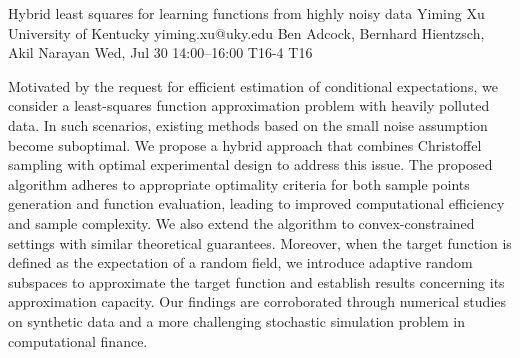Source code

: \begin{talk}
  {Hybrid least squares for learning functions from highly noisy data}%
  {Yiming Xu}%
  {University of Kentucky}%
  {yiming.xu@uky.edu}%
  {Ben Adcock, Bernhard Hientzsch, Akil Narayan}%
  {}%
  {Wed, Jul 30 14:00–16:00}%
  {T16-4}%
  {T16}%
  
				
			
Motivated by the request for efficient estimation of conditional expectations, we consider a least-squares function approximation problem with heavily polluted data. In such scenarios, existing methods based on the small noise assumption become suboptimal. We propose a hybrid approach that combines Christoffel sampling with optimal experimental design to address this issue. The proposed algorithm adheres to appropriate optimality criteria for both sample points generation and function evaluation, leading to improved computational efficiency and sample complexity. We also extend the algorithm to convex-constrained settings with similar theoretical guarantees. Moreover, when the target function is defined as the expectation of a random field, we introduce adaptive random subspaces to approximate the target function and establish results concerning its approximation capacity. Our findings are corroborated through numerical studies on synthetic data and a more challenging stochastic simulation problem in computational finance.
\medskip

\end{talk}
____________
● WHAT YOU ARE ASKED TO DO
Scan the entries and show every line in which the word "data" is found.

● EXPECTED ANSWER
  {Hybrid least squares for learning functions from highly noisy data}%
Motivated by the request for efficient estimation of conditional expectations, we consider a least-squares function approximation problem with heavily polluted data. In such scenarios, existing methods based on the small noise assumption become suboptimal. We propose a hybrid approach that combines Christoffel sampling with optimal experimental design to address this issue. The proposed algorithm adheres to appropriate optimality criteria for both sample points generation and function evaluation, leading to improved computational efficiency and sample complexity. We also extend the algorithm to convex-constrained settings with similar theoretical guarantees. Moreover, when the target function is defined as the expectation of a random field, we introduce adaptive random subspaces to approximate the target function and establish results concerning its approximation capacity. Our findings are corroborated through numerical studies on synthetic data and a more challenging stochastic simulation problem in computational finance.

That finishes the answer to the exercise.